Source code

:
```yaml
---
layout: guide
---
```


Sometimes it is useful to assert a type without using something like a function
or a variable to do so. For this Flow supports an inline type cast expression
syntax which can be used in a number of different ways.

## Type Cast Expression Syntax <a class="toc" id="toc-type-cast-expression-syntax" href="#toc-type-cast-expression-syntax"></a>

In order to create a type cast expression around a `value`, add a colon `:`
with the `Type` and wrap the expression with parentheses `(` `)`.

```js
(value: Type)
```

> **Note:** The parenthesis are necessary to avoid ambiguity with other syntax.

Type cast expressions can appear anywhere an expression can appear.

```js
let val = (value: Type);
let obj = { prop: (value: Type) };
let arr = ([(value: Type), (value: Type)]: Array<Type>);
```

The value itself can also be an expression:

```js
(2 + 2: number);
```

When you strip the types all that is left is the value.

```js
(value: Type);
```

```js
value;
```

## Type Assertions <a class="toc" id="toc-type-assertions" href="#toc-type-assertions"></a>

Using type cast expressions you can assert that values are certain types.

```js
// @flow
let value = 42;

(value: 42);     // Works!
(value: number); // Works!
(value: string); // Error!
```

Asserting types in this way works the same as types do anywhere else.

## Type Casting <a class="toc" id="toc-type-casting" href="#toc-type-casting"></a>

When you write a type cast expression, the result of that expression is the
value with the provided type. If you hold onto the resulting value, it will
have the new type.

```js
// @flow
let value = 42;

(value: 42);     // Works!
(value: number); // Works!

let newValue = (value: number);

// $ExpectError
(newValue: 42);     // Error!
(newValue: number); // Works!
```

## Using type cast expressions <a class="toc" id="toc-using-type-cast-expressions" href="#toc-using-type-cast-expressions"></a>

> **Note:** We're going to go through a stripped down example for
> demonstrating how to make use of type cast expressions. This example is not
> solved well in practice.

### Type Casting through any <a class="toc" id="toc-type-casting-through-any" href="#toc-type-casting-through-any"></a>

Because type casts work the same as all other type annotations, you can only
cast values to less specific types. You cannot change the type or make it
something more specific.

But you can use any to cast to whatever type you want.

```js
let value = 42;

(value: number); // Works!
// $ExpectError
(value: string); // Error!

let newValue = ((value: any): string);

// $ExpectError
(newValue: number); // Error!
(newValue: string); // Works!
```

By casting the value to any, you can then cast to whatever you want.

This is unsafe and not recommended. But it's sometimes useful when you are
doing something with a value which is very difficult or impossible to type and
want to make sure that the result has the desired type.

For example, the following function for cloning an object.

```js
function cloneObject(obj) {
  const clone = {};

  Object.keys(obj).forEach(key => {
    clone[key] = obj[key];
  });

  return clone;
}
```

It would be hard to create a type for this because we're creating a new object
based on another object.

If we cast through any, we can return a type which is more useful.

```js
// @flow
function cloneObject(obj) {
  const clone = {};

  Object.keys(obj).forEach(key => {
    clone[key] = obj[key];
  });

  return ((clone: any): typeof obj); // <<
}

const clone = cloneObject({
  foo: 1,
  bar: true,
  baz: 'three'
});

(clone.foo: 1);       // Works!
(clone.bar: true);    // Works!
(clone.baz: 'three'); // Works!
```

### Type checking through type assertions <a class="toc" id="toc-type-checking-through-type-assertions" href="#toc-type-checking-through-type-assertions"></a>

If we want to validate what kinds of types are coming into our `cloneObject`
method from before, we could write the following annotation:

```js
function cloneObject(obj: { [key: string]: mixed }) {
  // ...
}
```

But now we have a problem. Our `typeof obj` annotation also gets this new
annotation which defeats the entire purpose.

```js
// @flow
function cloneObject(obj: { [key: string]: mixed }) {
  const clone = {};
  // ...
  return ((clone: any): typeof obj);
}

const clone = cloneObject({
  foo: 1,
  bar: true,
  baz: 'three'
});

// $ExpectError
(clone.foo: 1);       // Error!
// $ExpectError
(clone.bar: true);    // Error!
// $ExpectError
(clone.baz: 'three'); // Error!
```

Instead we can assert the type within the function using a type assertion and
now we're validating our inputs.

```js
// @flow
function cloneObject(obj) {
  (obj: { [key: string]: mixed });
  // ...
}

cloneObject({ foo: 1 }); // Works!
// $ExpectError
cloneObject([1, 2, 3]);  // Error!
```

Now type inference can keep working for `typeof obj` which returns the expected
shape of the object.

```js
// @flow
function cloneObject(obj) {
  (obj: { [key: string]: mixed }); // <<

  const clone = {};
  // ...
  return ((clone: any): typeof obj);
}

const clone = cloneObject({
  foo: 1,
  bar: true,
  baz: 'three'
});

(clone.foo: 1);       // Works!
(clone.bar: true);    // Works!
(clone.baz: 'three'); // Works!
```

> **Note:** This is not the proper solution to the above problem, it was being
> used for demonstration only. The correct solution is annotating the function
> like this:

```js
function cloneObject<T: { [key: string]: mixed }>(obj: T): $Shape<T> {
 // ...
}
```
···
What to produce
Could you please report how many lines of the listing above hold the word "used"? Only the number is needed.

Task answer
2